→ **RECORDS FOR THIS TASK**:

[Start of section]

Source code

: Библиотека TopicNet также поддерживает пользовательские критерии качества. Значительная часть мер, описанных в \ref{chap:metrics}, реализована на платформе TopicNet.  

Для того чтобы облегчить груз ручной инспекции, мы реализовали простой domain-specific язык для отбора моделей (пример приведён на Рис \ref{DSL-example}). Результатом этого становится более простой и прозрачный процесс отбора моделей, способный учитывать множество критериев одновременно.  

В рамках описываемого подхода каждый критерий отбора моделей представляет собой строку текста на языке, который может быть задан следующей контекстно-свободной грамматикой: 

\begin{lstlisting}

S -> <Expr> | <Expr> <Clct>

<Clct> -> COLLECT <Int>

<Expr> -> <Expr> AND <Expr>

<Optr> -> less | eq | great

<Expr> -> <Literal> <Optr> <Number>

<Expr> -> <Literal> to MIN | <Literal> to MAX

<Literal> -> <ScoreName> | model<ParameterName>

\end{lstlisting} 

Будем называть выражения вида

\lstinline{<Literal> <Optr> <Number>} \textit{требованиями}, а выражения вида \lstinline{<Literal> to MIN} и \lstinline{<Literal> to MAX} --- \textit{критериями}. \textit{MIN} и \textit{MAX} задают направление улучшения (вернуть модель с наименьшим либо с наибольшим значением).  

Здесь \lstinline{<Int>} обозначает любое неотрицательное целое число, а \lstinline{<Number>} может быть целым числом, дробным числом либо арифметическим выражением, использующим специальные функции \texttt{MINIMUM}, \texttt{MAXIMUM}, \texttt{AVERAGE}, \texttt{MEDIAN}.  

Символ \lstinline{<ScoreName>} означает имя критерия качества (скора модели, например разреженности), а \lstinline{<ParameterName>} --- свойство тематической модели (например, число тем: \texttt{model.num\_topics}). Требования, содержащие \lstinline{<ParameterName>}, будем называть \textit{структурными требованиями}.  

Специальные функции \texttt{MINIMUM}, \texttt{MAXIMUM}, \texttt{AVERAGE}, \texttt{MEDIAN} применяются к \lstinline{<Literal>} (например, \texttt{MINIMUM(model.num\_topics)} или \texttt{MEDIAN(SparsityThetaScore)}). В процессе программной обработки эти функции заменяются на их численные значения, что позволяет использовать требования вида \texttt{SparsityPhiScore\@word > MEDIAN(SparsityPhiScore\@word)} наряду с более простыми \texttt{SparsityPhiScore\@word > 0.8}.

[End of section]

→ **WHAT YOU NEED TO DO**: Wherever a line in the records contains the word "ScoreName", copy that line.

→ **ANSWER BELOW**:
<Literal> -> <ScoreName> | model<ParameterName>
Символ \lstinline{<ScoreName>} означает имя критерия качества (скора модели, например разреженности), а \lstinline{<ParameterName>} --- свойство тематической модели (например, число тем: \texttt{model.num\_topics}). Требования, содержащие \lstinline{<ParameterName>}, будем называть \textit{структурными требованиями}.  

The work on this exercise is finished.